EXERCISE AIM
Report each line of the listing below that holds "hline".

DATA SUPPLIED
[Start of Attachment]
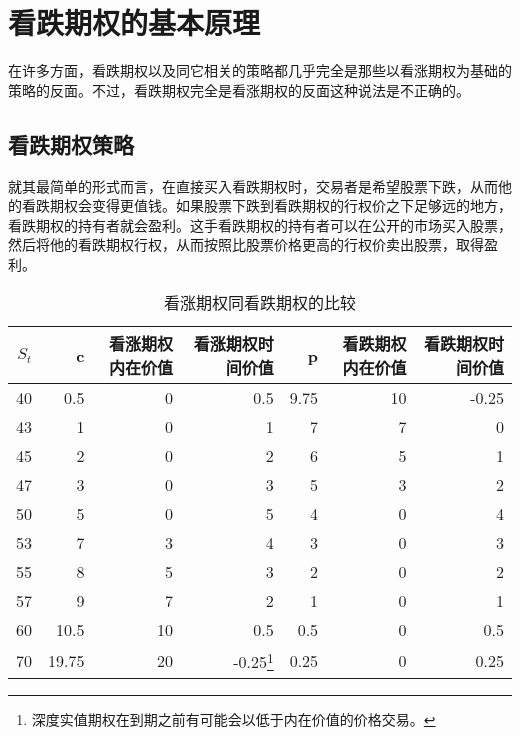\chapter{看跌期权的基本原理\label{CH15}}
在许多方面，看跌期权以及同它相关的策略都几乎完全是那些以看涨期权为基础的策略的反面。不过，看跌期权完全是看涨期权的反面这种说法是不正确的。
\section{看跌期权策略}
就其最简单的形式而言，在直接买入看跌期权时，交易者是希望股票下跌，从而他的看跌期权会变得更值钱。如果股票下跌到看跌期权的行权价之下足够远的地方，看跌期权的持有者就会盈利。这手看跌期权的持有者可以在公开的市场买入股票，然后将他的看跌期权行权，从而按照比股票价格更高的行权价卖出股票，取得盈利。

\begin{table}[!ht]
    \centering
    \caption{看涨期权同看跌期权的比较}
    \label{tbl:15-1}
    \begin{tabular}{rrrrrrr}
        \hline
        $S_t$ & c     & 看涨期权内在价值 & 看涨期权时间价值                                     & p    & 看跌期权内在价值 & 看跌期权时间价值 \\ \hline
        40    & 0.5   & 0        & 0.5                                          & 9.75 & 10       & -0.25    \\
        43    & 1     & 0        & 1                                            & 7    & 7        & 0        \\
        45    & 2     & 0        & 2                                            & 6    & 5        & 1        \\
        47    & 3     & 0        & 3                                            & 5    & 3        & 2        \\
        50    & 5     & 0        & 5                                            & 4    & 0        & 4        \\
        53    & 7     & 3        & 4                                            & 3    & 0        & 3        \\
        55    & 8     & 5        & 3                                            & 2    & 0        & 2        \\
        57    & 9     & 7        & 2                                            & 1    & 0        & 1        \\
        60    & 10.5  & 10       & 0.5                                          & 0.5  & 0        & 0.5      \\
        70    & 19.75 & 20       & -0.25\footnote{深度实值期权在到期之前有可能会以低于内在价值的价格交易。} & 0.25 & 0        & 0.25     \\ \hline
    \end{tabular}
\end{table}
[End of Attachment]
OUTPUT
        \hline
        $S_t$ & c     & 看涨期权内在价值 & 看涨期权时间价值                                     & p    & 看跌期权内在价值 & 看跌期权时间价值 \\ \hline
        70    & 19.75 & 20       & -0.25\footnote{深度实值期权在到期之前有可能会以低于内在价值的价格交易。} & 0.25 & 0        & 0.25     \\ \hline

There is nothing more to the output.